Quantas vezes já ouvimos a expressão: a vida é minha, faço dela o que eu quiser... Ou ainda: a vida é sua, estrague-a como bem entender… São expressões ensimesmadas que revelam características das relações humanas no ambiente de uma sociedade que arrasta o sentido das liberdades apenas às personificações individualistas.
Nas duas expressões está presente o problema da liberdade que, na modernidade e na pós-modernidade, é visto sob plataforma de direito mas também num horizonte filosófico.
Como plataforma de direito, as liberdades compõem a cesta mínima da cidadania; portanto, lembra que as liberdades individuais são limitadas pelas liberdades coletivas. Como horizonte filosófico, o sentido das liberdades deduz o permanente desafio à sua ampliação conceitual como uma necessidade requisitada pelo inquietante espírito humano.
A correria das coisas do nosso cotidiano, quase sempre, nos desliga do valor da liberdade. Mas se tirarmos um pouco o pé do acelerador, se pensarmos um pouquinho mais, se olharmos bem as coisas ao nosso entorno, facilmente iremos identificar que tudo gira e decorre do exercício das liberdades.
Assim, existem as liberdades naturais (aquelas próprias da imanente natureza humana e das coisas) e as liberdades formais, aquelas que são reconhecidas pelo Estado, outorgadas ou conquistadas. Destas, vou me ocupar em outra crônica, com o desafio de entender o problema da liberdade no pensamento de Hannah Arendt, a filósofa política que tratou da liberdade política no século XX, a partir da privação de direitos do povo Judeu no regime nazista.
Hoje, nesta crônica histórico-filosófica, quero tratar do problema da liberdade no pensamento de Santo Tomás de Aquino, então fundado em premissas do direito divino, do direito natural e do direito positivo, este, como decorrência daqueles.
Na atualidade, o problema da liberdade humana - seja na perspectiva das liberdades individuais (apontadas como garantias fundamentais) seja na perspectiva das liberdades difusas (adotadas como direitos da coletividade) - tem estrita relação com o problema da liberdade no pensamento teológico- filosófico de Santo Tomás de Aquino, apesar dele ter vivido na Era medieval, ambiente histórico do sistema feudal, período onde a liberdade do homem comum e do homem escravizado era inexistente.
No livro “Sobre o que nos perguntam os grandes filósofos", Leszek Kolakowski (historiador e filósofo contemporâneo com doutorado pela universidade de Varsóvia, Polônia) dedica um capítulo específico ao pensamento teológico de Santo Tomás de Aquino, que viveu no século XII, entre 1225 a 1274, na denominada baixa Idade Média, historicamente definida entre os século X e XV.

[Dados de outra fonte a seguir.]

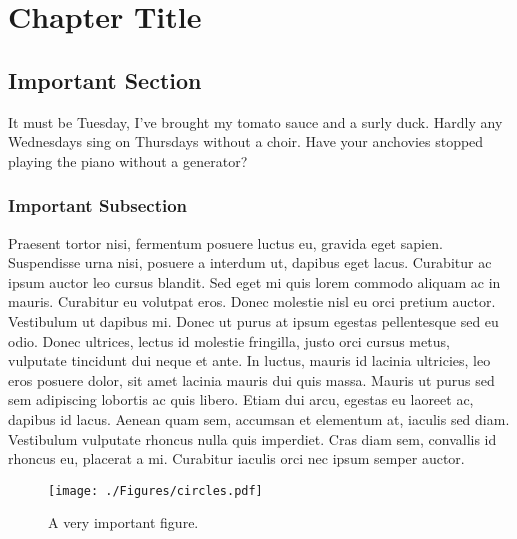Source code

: 
\chapter{Chapter Title} %

\label{Chapter1} %



\section{Important Section}
It must be Tuesday, I've brought my tomato sauce and a surly duck.
Hardly any Wednesdays sing on Thursdays without a choir.
Have your anchovies stopped playing the piano without a generator?


\subsection{Important Subsection}

Praesent tortor nisi, fermentum posuere luctus eu, gravida eget sapien. Suspendisse urna nisi, posuere a interdum ut, dapibus eget lacus. Curabitur ac ipsum auctor leo cursus blandit. Sed eget mi quis lorem commodo aliquam ac in mauris. Curabitur eu volutpat eros. Donec molestie nisl eu orci pretium auctor. Vestibulum ut dapibus mi. Donec ut purus at ipsum egestas pellentesque sed eu odio. Donec ultrices, lectus id molestie fringilla, justo orci cursus metus, vulputate tincidunt dui neque et ante. In luctus, mauris id lacinia ultricies, leo eros posuere dolor, sit amet lacinia mauris dui quis massa. Mauris ut purus sed sem adipiscing lobortis ac quis libero. Etiam dui arcu, egestas eu laoreet ac, dapibus id lacus. Aenean quam sem, accumsan et elementum at, iaculis sed diam. Vestibulum vulputate rhoncus nulla quis imperdiet. Cras diam sem, convallis id rhoncus eu, placerat a mi. Curabitur iaculis orci nec ipsum semper auctor.

\begin{figure}[!h]
	\centering
		\texttt{[image: ./Figures/circles.pdf]}
	\caption[Circles clashing.]{A very important figure.}
	\label{fig:circlesClashing}
\end{figure}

O polonês Kolakowski interpreta que Santo Tomás de Aquino foi um pensador para além da sua época, porque procura explicar as “duas ordens” (a temporal e a eterna) que marcam a natureza humana.
Mas, no livro não há referências explícitas ao tema da liberdade no pensamento de Santo Tomás de Aquino, por isso, vou me ocupar nesta crônica filosófica desta questão. E quero fazê-lo também porque o tema da liberdade, na perspectiva filosófica, repercute no seu caráter ou natureza como direito natural, depois como direito social e finalmente como direito fundamental é, por fim, como uma dos objetivos centrais e permanentes do humanismo.

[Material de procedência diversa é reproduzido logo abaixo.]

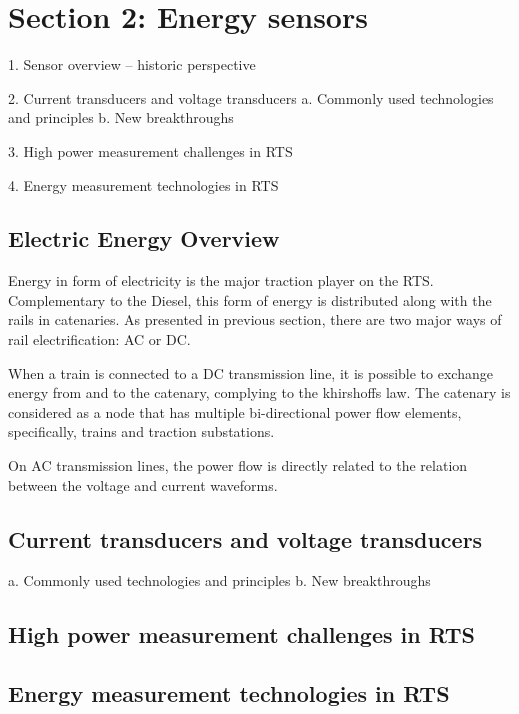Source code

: 


\section{Section 2: Energy sensors}

1.	Sensor overview – historic perspective

2.	Current transducers and voltage transducers
a.	Commonly used technologies and principles
b.	New breakthroughs

3.	High power measurement challenges in RTS

4.	Energy measurement technologies in RTS 


\subsection{Electric Energy Overview}

Energy in form of electricity is the major traction player on the RTS. 
Complementary to the Diesel, this form of energy is distributed along with the rails in catenaries.
As presented in previous section, there are two major ways of rail electrification: AC or DC.

When a train is connected to a DC transmission line, it is possible to exchange energy from and to the catenary, complying to the khirshoffs law. The catenary is considered as a node that has multiple bi-directional power flow elements, specifically, trains and traction substations.

On AC transmission lines, the power flow is directly related to the relation between the voltage and current waveforms. 

\subsection{Current transducers and voltage transducers}
	
a.	Commonly used technologies and principles
b.	New breakthroughs

\subsection{High power measurement challenges in RTS}	

\subsection{Energy measurement technologies in RTS }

O capítulo dedicado a Santo Tomás de Aquino é o que abre a obra. Permito-me à transcrição de um trecho da obra para melhor entender o objetivo desta crônica histórico-filosófica sobre a liberdade em Santo Tomás de Aquino:
- “Toda obra de Santo Tomás de Aquino consiste na reabilitação da ordem natural, temporal, embora ela esteja sempre subordinada à ordem eterna, aos desígnios de Deus.” “(...) “Também em Tomás”, identifica-se que o “bem tem inclinação inata para se expandir e para criar mais bem” ( 2009, 0.13, 14).
O trecho aponta para uma questão que é tão antiga quanto atual: a relação entre o homem (na ordem natural-temporal) e Deus (na ordem Espiritual ou eterna), com a prevalência da ordem Espiritual sobre aquela, daí porque “o Espírito provê tudo o que temos: o corpo, a vida e a capacidade intelectual", conforme exprime o pensamento tomasiano (p. 14).
O filósofo Kolakowski interpreta que o filósofo-teólogo Tomás de Aquino relaciona o problema da liberdade ao livre arbítrio. Isso porque, no livre arbítrio, o ”mal moral é onipresente", como consequência da ausência do bem,pois a existência é boa em si mesma.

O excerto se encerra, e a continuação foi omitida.